11. The Handmaid’s Tale
- By Margaret Atwood
With its vivid descriptions and chilling predictions, The Handmaid’s Tale is a story that will stay with you long after you finish it.
A monotheocracy that has responded to social discontent and a steeply dropping birthrate by returning to and going beyond the oppressive intolerance of the original Puritans, the novel is set in a near future version of the United States, now known as the Republic of Gilead.
Incredibly, the dictatorship accepts the Book of Genesis at its value, which has incredible results for the country’s women and men.
Offred, a Handmaid in the dystopian future, narrates the tale.
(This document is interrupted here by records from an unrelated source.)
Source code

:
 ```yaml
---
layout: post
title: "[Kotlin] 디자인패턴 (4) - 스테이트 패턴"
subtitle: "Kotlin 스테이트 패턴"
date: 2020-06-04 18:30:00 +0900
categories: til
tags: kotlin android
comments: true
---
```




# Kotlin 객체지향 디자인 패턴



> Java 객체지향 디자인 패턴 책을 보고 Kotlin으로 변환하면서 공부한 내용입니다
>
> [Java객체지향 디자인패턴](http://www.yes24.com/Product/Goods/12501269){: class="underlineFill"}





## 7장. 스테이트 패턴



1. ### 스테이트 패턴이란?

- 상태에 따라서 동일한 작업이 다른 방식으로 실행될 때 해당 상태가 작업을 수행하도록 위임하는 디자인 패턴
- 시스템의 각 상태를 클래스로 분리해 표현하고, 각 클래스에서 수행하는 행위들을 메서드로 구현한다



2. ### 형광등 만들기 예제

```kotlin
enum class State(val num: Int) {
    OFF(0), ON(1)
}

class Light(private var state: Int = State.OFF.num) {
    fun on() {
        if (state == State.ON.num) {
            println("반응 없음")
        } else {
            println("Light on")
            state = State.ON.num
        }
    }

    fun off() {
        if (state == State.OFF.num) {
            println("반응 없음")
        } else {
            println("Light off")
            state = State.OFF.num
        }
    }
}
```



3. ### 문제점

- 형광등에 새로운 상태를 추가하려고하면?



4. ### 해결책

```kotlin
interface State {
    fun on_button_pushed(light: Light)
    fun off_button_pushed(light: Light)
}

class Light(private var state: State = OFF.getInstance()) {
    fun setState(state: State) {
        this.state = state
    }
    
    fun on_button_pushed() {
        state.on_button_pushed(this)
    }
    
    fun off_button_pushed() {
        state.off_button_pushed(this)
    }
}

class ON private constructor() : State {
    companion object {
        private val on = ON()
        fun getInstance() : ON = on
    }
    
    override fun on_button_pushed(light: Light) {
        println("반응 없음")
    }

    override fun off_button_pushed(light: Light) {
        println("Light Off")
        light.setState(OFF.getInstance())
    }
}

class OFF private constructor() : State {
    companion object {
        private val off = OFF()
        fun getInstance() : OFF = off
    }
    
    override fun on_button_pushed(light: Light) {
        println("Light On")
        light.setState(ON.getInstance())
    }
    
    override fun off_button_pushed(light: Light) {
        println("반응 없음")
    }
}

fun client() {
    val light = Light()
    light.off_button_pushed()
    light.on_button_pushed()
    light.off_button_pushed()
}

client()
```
She writes concisely yet eloquently, shifting between expressions of chilly objectivity, tenderness, despair, passion, and dry humor as she exposes the shadowy underbelly of the establishment when specific current trends are taken to their logical extremes.
The Handmaid’s Tale manages to be all at once hilarious, shocking, horrific, and utterly believable. It’s a tour de force that is hilarious and terrifying.
The book represents Margaret Atwood at the height of her writing career. The Handmaid’s Tale is also listed as one of the books like Animal Farm worth reading.
12. Invitation to a Beheading
- By Vladimir Nabokov
Invitation to a Beheading, like Kafka’s The Castle, is an embodiment of a vision of a surreal and illogical universe.
Young Cincinnatus C. is sentenced to death by beheading in an unidentified dream kingdom for the undefined offense of “gnostical turpitude.”
Cincinnatus spends his last days in a ludicrous jail, where he receives visits from chimerical jailers, an executioner who poses as a fellow inmate, and his in-laws, who bring all their furnishings into his cell.
Just before he is killed, Cincinnatus wills his tormentors and their world to vanish. Vladimir’s Invitation to a Beheading is also one of the many books like Animal Farm.